Line count for the string "robin": give the number of lines in the data below that contain it, and nothing more.

[Records for this task Boundary: Start]

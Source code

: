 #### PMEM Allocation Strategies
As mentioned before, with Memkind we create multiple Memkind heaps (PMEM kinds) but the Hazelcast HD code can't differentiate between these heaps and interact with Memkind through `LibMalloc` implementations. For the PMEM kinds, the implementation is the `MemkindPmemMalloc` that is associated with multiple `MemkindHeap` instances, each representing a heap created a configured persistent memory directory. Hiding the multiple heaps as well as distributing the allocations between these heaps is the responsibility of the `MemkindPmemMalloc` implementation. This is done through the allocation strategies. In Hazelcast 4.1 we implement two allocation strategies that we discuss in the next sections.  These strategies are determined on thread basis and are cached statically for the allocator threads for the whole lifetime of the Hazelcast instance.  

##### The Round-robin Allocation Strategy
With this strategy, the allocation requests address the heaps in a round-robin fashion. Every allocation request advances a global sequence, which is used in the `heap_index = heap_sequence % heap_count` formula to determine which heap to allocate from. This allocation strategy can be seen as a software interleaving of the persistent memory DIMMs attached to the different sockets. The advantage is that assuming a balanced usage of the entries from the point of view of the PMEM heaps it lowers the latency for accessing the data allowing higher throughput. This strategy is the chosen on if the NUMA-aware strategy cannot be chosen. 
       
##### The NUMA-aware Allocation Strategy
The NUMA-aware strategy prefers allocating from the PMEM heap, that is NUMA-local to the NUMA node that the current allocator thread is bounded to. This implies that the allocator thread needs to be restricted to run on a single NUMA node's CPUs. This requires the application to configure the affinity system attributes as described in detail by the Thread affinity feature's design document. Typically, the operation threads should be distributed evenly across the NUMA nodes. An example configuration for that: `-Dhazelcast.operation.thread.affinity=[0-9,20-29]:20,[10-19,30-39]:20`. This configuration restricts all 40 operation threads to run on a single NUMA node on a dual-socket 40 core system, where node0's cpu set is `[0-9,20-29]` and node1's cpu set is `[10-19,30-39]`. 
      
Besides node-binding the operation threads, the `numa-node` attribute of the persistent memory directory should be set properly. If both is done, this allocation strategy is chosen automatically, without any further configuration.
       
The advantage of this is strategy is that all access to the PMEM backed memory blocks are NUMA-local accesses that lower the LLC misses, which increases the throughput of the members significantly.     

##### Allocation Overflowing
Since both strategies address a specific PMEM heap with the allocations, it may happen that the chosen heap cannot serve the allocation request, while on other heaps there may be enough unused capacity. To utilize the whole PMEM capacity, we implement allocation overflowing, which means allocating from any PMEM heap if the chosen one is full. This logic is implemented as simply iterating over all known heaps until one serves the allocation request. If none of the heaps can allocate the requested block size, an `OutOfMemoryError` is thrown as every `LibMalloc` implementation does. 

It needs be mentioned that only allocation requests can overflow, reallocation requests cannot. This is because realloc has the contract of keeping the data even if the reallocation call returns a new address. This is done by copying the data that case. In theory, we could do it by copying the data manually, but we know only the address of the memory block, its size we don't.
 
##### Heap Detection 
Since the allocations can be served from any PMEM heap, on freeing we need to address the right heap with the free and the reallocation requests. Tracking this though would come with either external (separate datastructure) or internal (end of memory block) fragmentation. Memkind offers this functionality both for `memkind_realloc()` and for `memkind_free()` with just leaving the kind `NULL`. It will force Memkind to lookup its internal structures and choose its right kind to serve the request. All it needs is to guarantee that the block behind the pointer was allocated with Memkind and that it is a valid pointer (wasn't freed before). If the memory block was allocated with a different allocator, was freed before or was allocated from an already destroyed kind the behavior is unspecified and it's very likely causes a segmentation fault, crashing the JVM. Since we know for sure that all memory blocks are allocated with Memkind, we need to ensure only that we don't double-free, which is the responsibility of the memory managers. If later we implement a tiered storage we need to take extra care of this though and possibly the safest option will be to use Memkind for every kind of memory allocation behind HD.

[Records for this task Boundary: End]

**Written answer**.
2